The 2020 Commission Report on the North Korean Nuclear Attacks Against The United States
  • The 2020 Commission Report on the North Korean Nuclear Attacks Against The United States

  • 'A book with a ferocious pace and more black humour than one could imagine'– Evening Standard

    **As heard on BBC Radio 4 The World Tonight**

    America lost 1.4 million citizens in the North Korean attacks of 2020. This is the final, authorised report of the US government commission investigating the catastrophe.

    ‘The skies over the Korean Peninsula on March 21, 2020, were clear and blue . . .’ So begins this investigation by nuclear expert Dr Jeffrey Lewis into the horrific events of the three days that followed.

    While covering the fatal milestones — from North Korea’s accidental shootdown of a South Korean airliner to the tweet that triggered carnage — the report asks difficult questions about the conduct of world leaders along the path to war.

    Did President Trump and his advisers realise the dangers of provoking Kim Jong Un with social media posts? Was conflict inevitable, or could the peace talks of 2018 have been successful? Who, ultimately, is responsible for one of the greatest tragedies in world history?

    ‘A bold warning of how easily the nightmare could occur’– The Times
    ‘Chillingly plausible’The Economist
    ‘A Dr Strangelove for our time’The Observer

Jeffrey Lewis PhD is a scholar at the Middlebury Institute of International Studies at Monterey, and a research affiliate at the Stanford University Center for Security and International Cooperation.
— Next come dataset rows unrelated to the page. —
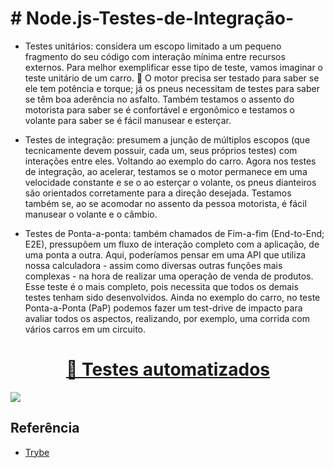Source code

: # # Node.js-Testes-de-Integração-

- Testes unitários: considera um escopo limitado a um pequeno fragmento do seu código com interação mínima entre recursos externos.
Para melhor exemplificar esse tipo de teste, vamos imaginar o teste unitário de um carro. 🚗 O motor precisa ser testado para saber se ele tem potência e torque; já os pneus necessitam de testes para saber se têm boa aderência no asfalto. 
Também testamos o assento do motorista para saber se é confortável e ergonômico e testamos o volante para saber se é fácil manusear e esterçar.

 - Testes de integração: presumem a junção de múltiplos escopos (que tecnicamente devem possuir, cada um, seus próprios testes) com interações entre eles.
Voltando ao exemplo do carro. Agora nos testes de integração, ao acelerar, testamos se o motor permanece em uma velocidade constante e se o ao esterçar o volante, os pneus dianteiros são orientados corretamente para a direção desejada. Testamos também se, ao se acomodar no assento da pessoa motorista,
 é fácil manusear o volante e o câmbio.

 - Testes de Ponta-a-ponta: também chamados de Fim-a-fim (End-to-End; E2E), pressupõem um fluxo de interação completo com a aplicação, de uma ponta a outra. Aqui, poderíamos pensar em uma API que utiliza nossa calculadora - assim como diversas outras funções mais complexas - na hora de realizar uma operação de venda de produtos. Esse teste é o mais completo, pois necessita que todos os demais testes tenham sido desenvolvidos.
Ainda no exemplo do carro, no teste Ponta-a-Ponta (PaP) podemos fazer um test-drive de impacto para avaliar todos os aspectos, realizando, por exemplo, uma corrida com vários carros em um circuito.




<h1 align="center">
    <a href="https://pt-br.reactjs.org/">🔗 Testes automatizados</a>
</h1>
<img src="https://img.shields.io/badge/-mocha%20%26%20chai-orange"/>


## Referência

 - [Trybe]()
He previously worked at the US Department of Defense, and was director of both the Nuclear Strategy and Nonproliferation Initiative at the New America Foundation and the Managing the Atom Project at the Harvard Kennedy School. A columnist for Foreign Policy, he is the publisher of ArmsControlWonk.com, the leading blog on disarmament, arms control, and nonproliferation. He has written for the New York Times, Atlantic, Daily Beast and the Washington Post.